▶ _Try it_
Every line holding the string "tools" should be copied from the listing.
-------- Given data
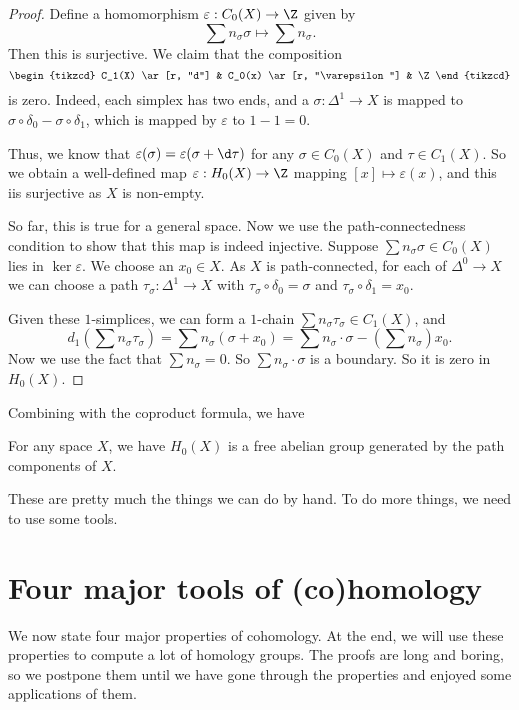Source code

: \documentclass[a4paper]{article}
\theoremstyle{definition}
\begin{document}
\begin{proof}
  Define a homomorphism $\varepsilon: C_0(X) \to \Z$ given by
  \[
    \sum n_\sigma \sigma \mapsto \sum n_\sigma.
  \]
  Then this is surjective. We claim that the composition
  \[
    \begin{tikzcd}
      C_1(X) \ar[r, "d"] & C_0(x) \ar[r, "\varepsilon"] & \Z
    \end{tikzcd}
  \]
  is zero. Indeed, each simplex has two ends, and a $\sigma: \Delta^1 \to X$ is mapped to $\sigma \circ \delta_0 - \sigma \circ \delta_1$, which is mapped by $\varepsilon$ to $1 - 1 = 0$.

  Thus, we know that $\varepsilon(\sigma) = \varepsilon (\sigma + \d \tau)$ for any $\sigma \in C_0(X)$ and $\tau \in C_1(X)$. So we obtain a well-defined map $\varepsilon: H_0(X) \to \Z$ mapping $[x] \mapsto \varepsilon(x)$, and this iis surjective as $X$ is non-empty.

  So far, this is true for a general space. Now we use the path-connectedness condition to show that this map is indeed injective. Suppose $\sum n_\sigma \sigma \in C_0(X)$ lies in $\ker \varepsilon$. We choose an $x_0 \in X$. As $X$ is path-connected, for each of $\Delta^0 \to X$ we can choose a path $\tau_\sigma: \Delta^1 \to X$ with $\tau_\sigma \circ \delta_0 = \sigma$ and $\tau_\sigma \circ \delta_1 = x_0$.

  Given these $1$-simplices, we can form a $1$-chain $\sum n_\sigma \tau_\sigma \in C_1(X)$, and
  \[
    d_1\left(\sum n_\sigma \tau_\sigma\right)= \sum n_\sigma(\sigma + x_0) = \sum n_\sigma \cdot \sigma - \left(\sum n_\sigma\right) x_0.
  \]
  Now we use the fact that $\sum n_\sigma = 0$. So $\sum n_\sigma \cdot \sigma$ is a boundary. So it is zero in $H_0(X)$.
\end{proof}

Combining with the coproduct formula, we have
\begin{prop}
  For any space $X$, we have $H_0(X)$ is a free abelian group generated by the path components of $X$.
\end{prop}
These are pretty much the things we can do by hand. To do more things, we need to use some tools.

\section{Four major tools of (co)homology}
We now state four major properties of cohomology. At the end, we will use these properties to compute a lot of homology groups. The proofs are long and boring, so we postpone them until we have gone through the properties and enjoyed some applications of them.
\end{document}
----------------
▶ _Reply_
These are pretty much the things we can do by hand. To do more things, we need to use some tools.
\section{Four major tools of (co)homology}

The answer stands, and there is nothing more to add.